[PROBLEM]: Starting at the line that contains "## Competencies" and ending at the line that contains "Success Criterion 1.4.12", the lines below are to be given again exactly, with nothing added.

• • • • •

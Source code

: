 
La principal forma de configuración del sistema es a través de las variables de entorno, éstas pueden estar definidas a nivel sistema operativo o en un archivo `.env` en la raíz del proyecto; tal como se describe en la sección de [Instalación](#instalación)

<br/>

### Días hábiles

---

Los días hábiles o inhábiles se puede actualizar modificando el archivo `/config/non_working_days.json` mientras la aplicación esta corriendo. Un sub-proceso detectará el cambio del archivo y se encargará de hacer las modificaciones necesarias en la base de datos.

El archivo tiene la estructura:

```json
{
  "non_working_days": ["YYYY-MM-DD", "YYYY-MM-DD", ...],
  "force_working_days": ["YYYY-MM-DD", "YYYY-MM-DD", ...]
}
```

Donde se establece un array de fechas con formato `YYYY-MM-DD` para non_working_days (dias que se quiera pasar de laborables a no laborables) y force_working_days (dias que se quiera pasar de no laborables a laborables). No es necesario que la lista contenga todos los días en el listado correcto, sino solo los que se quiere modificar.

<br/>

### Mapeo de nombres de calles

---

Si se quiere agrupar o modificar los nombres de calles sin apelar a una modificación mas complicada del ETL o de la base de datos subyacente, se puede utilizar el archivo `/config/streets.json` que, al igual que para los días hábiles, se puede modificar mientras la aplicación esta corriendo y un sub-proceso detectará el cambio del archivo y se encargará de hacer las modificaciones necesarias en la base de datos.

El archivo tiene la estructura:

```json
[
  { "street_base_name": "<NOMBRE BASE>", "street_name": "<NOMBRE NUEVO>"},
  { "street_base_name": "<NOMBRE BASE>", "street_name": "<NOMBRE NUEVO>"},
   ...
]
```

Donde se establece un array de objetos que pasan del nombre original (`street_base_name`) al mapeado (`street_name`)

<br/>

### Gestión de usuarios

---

• • • • •

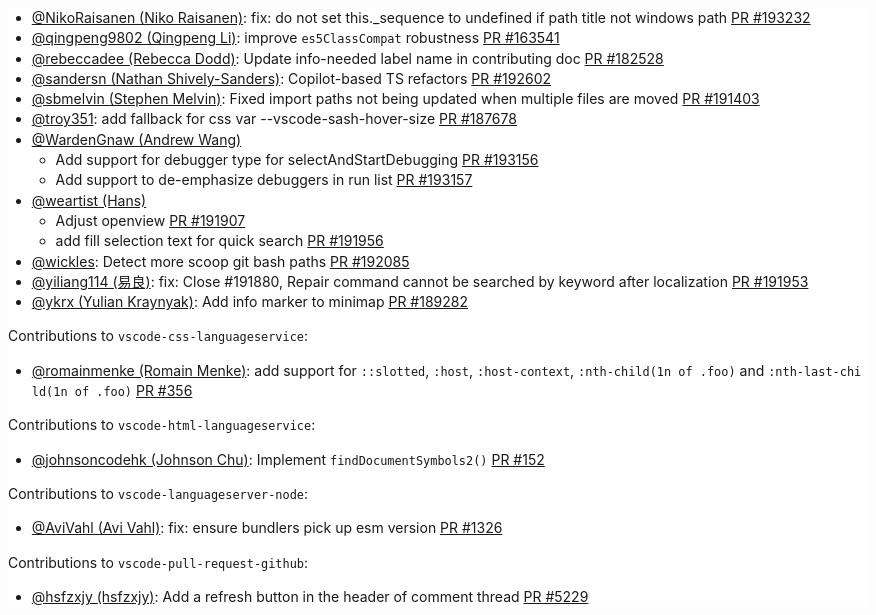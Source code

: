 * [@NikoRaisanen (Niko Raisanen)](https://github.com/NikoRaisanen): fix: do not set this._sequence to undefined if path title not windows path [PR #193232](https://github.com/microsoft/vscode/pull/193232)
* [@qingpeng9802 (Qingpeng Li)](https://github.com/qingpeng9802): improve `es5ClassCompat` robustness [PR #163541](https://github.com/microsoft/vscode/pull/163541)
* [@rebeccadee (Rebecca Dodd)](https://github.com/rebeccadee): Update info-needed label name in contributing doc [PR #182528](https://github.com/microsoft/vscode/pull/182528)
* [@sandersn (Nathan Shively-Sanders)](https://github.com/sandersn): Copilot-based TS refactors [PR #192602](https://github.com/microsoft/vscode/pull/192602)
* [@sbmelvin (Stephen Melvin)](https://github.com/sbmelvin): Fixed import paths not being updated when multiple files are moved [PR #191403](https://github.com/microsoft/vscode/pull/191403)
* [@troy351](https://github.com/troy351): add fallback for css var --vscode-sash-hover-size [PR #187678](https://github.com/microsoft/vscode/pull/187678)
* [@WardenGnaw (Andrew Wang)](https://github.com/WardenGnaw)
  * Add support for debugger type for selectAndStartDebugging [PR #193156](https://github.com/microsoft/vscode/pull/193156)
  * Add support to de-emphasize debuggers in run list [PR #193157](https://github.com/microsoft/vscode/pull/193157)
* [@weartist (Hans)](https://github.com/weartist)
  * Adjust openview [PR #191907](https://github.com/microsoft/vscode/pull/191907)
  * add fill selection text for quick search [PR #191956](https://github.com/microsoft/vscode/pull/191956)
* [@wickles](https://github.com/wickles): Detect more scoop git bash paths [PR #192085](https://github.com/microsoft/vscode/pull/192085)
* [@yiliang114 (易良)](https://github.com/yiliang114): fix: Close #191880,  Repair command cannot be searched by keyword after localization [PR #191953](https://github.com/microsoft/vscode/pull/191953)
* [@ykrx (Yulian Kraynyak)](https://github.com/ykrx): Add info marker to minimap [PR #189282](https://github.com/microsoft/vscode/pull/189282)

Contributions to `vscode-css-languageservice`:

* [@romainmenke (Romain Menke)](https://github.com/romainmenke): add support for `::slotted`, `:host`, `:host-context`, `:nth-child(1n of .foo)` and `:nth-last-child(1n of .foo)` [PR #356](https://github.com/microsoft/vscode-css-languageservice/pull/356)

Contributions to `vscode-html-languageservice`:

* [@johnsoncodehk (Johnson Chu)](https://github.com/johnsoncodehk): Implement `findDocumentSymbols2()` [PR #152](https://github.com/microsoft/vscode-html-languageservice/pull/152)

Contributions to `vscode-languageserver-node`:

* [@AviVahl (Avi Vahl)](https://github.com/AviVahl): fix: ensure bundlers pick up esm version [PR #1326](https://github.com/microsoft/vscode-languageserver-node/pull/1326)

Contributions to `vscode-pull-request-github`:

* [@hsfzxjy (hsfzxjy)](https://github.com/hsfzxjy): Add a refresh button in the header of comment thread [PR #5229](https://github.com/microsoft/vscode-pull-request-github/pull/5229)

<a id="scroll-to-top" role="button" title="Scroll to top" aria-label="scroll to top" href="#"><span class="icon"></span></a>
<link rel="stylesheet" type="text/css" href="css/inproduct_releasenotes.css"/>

• • • • •

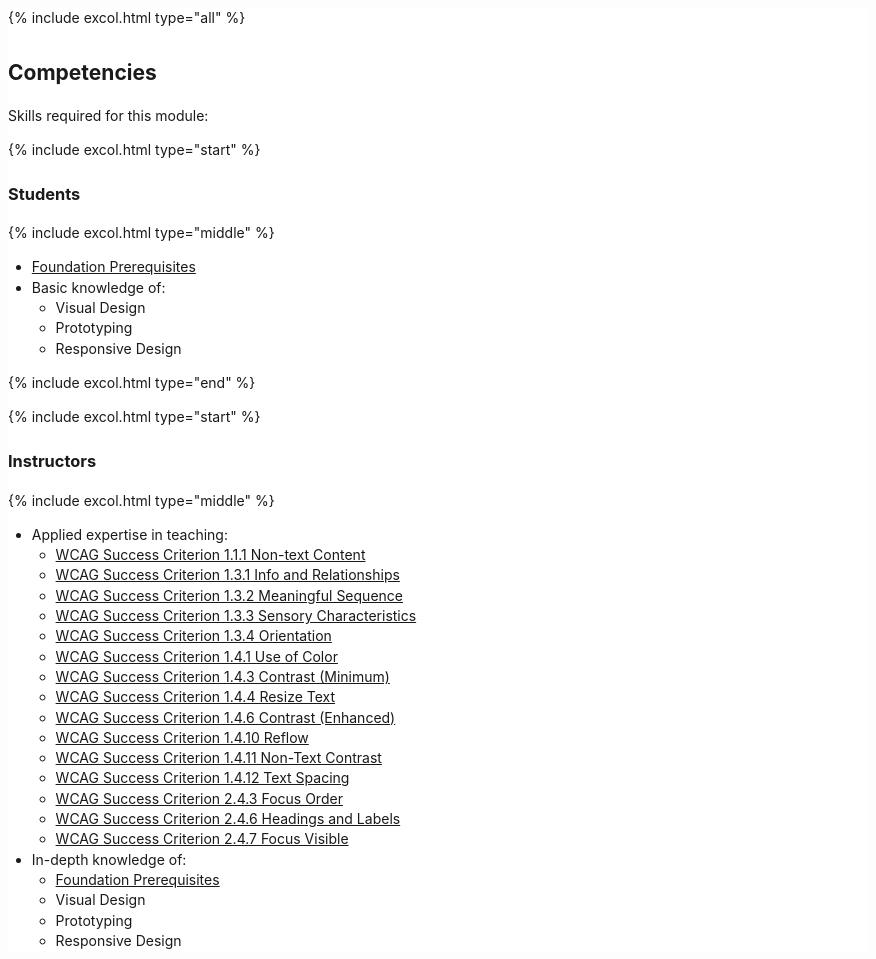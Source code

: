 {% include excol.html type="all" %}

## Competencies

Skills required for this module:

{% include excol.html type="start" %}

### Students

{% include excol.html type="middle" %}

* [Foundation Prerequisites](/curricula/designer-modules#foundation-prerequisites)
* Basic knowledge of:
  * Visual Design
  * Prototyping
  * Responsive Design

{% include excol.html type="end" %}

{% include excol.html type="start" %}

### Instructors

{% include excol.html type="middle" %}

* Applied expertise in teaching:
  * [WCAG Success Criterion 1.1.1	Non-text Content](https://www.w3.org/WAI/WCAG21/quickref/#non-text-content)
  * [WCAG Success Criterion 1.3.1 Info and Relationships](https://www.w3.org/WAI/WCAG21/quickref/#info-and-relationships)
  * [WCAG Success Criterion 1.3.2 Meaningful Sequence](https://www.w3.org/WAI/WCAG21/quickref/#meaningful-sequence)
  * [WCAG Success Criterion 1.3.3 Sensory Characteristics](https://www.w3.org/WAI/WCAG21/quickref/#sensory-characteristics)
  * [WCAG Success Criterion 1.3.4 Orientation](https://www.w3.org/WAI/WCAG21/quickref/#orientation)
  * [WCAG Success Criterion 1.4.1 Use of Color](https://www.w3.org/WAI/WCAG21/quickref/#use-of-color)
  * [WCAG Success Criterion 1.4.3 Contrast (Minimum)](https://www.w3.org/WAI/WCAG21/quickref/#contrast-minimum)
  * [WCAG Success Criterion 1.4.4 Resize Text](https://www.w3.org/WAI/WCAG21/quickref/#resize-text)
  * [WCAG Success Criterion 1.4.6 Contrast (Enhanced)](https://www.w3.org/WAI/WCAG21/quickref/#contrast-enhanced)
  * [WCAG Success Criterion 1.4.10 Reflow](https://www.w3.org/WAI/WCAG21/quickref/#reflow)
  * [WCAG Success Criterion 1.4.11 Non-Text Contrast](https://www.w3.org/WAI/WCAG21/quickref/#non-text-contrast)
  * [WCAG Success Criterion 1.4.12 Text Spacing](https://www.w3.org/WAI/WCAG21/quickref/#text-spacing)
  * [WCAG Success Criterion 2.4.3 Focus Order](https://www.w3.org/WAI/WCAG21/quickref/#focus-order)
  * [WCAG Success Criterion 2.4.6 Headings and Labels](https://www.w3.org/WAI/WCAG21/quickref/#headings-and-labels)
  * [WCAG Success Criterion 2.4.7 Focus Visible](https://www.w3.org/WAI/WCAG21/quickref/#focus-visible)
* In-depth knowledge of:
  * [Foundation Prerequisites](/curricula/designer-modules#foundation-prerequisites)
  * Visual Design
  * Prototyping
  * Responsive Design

• • • • •

[ANSWER SECTION]:
## Competencies

Skills required for this module:

{% include excol.html type="start" %}

### Students

{% include excol.html type="middle" %}

* [Foundation Prerequisites](/curricula/designer-modules#foundation-prerequisites)
* Basic knowledge of:
  * Visual Design
  * Prototyping
  * Responsive Design

{% include excol.html type="end" %}

{% include excol.html type="start" %}

### Instructors

{% include excol.html type="middle" %}

* Applied expertise in teaching:
  * [WCAG Success Criterion 1.1.1	Non-text Content](https://www.w3.org/WAI/WCAG21/quickref/#non-text-content)
  * [WCAG Success Criterion 1.3.1 Info and Relationships](https://www.w3.org/WAI/WCAG21/quickref/#info-and-relationships)
  * [WCAG Success Criterion 1.3.2 Meaningful Sequence](https://www.w3.org/WAI/WCAG21/quickref/#meaningful-sequence)
  * [WCAG Success Criterion 1.3.3 Sensory Characteristics](https://www.w3.org/WAI/WCAG21/quickref/#sensory-characteristics)
  * [WCAG Success Criterion 1.3.4 Orientation](https://www.w3.org/WAI/WCAG21/quickref/#orientation)
  * [WCAG Success Criterion 1.4.1 Use of Color](https://www.w3.org/WAI/WCAG21/quickref/#use-of-color)
  * [WCAG Success Criterion 1.4.3 Contrast (Minimum)](https://www.w3.org/WAI/WCAG21/quickref/#contrast-minimum)
  * [WCAG Success Criterion 1.4.4 Resize Text](https://www.w3.org/WAI/WCAG21/quickref/#resize-text)
  * [WCAG Success Criterion 1.4.6 Contrast (Enhanced)](https://www.w3.org/WAI/WCAG21/quickref/#contrast-enhanced)
  * [WCAG Success Criterion 1.4.10 Reflow](https://www.w3.org/WAI/WCAG21/quickref/#reflow)
  * [WCAG Success Criterion 1.4.11 Non-Text Contrast](https://www.w3.org/WAI/WCAG21/quickref/#non-text-contrast)
  * [WCAG Success Criterion 1.4.12 Text Spacing](https://www.w3.org/WAI/WCAG21/quickref/#text-spacing)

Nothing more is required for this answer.